La Peau de chagrin

La Peau de chagrin de Balzac est le premier succès romanesque signé Balzac en 1831, et connaîtra sept éditions du vivant de son auteur, inaugurant les Études philosophiques de l’édition Furne en 1846. Entre la peinture réaliste du Paris de 1830 et le fantastique, le roman raconte l’aventure de Raphaël de Valentin jeune marquis désespéré que le jeu et la ruine ont conduit au bord du suicide. Un antiquaire lui offre alors une peau d’onagre, talisman miraculeux qui satisfait tous ses désirs. Il peut avoir tout ce qui lui échappait auparavant, argent, amour. Mais tout a un prix : au moindre souhait exaucé, la peau rétrécit comme la vie de son propriétaire qui finit par quitter la société des hommes, renonçant au monde et à ses plaisirs, même si cette abnégation, ni l’amour, ne pourront le sauver.

Illusions perdues

Ce roman est, comme le dit son titre, celui de la perte des illusions, de la défaite des idéaux dans une société impitoyable. Il présente d’abord les ambitions de deux amis : Lucien Chardon et David Séchard. David, imprimeur à Angoulême, cherche le moyen de produire un papier bon marché. Lucien, poète, rêve de grandeur ; c’est pourquoi il quitte Angoulême pour Paris où il espère le succès. On assiste ensuite aux échecs de Lucien dans les milieux littéraires et mondains, et aux déboires financiers de David à Angoulême.

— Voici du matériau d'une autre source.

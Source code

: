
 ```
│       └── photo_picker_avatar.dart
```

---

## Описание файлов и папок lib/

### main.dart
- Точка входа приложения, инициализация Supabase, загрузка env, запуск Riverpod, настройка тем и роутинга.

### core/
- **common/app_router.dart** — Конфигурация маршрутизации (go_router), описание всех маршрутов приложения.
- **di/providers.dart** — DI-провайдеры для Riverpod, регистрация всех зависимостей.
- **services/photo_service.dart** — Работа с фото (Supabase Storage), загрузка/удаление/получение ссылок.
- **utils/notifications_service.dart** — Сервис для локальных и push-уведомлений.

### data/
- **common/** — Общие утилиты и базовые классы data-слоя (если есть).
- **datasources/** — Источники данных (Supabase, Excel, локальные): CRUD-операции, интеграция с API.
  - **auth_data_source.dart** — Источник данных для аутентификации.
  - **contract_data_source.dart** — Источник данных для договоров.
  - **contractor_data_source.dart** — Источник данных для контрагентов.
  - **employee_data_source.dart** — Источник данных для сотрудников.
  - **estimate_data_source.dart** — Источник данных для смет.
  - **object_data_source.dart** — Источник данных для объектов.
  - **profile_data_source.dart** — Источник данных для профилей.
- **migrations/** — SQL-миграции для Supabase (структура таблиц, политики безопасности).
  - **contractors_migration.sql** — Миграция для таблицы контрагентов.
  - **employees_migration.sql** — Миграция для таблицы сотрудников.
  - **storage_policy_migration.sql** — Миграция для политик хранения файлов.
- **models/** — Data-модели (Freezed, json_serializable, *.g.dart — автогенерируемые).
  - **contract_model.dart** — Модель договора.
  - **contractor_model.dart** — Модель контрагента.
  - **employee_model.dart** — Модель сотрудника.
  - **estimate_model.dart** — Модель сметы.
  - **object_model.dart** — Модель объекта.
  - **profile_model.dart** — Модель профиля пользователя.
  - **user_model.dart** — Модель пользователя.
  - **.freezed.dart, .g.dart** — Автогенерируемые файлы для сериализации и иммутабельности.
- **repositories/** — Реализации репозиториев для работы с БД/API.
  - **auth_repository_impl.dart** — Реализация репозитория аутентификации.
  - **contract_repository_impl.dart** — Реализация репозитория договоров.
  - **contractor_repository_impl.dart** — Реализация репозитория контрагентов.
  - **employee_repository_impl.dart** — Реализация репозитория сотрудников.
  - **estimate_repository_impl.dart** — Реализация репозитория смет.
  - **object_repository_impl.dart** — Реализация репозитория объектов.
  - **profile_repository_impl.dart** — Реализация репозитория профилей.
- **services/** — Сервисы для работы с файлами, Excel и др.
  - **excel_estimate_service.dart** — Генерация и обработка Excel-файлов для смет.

A la fin du roman, Lucien, au bord du suicide, rencontre un mystérieux prêtre espagnol qui lui promet une meilleure vie sous sa conduite : elle fera l’objet du roman Splendeurs et Misères des Courtisanes.

Le Père Goriot

En suivant le jeune Eugène de Rastignac venu de sa province à Paris pour tenter de faire fortune, on découvre les dessous de la société parisienne de 1820. Eugène se lie d’amitié avec le père Goriot, un vieillard qui vit pauvrement après avoir partagé sa fortune entre ses deux filles qu’il a mariées. Eugène rencontre l’une et l’autre en cherchant à s’introduire dans les deux classes dominantes de l’époque : la noblesse et la riche bourgeoisie. Par ce roman, Balzac commence un vaste tableau de la société du début du XIXème siècle : beaucoup des personnages secondaires réapparaitront dans les romans suivants de sa Comédie Humaine.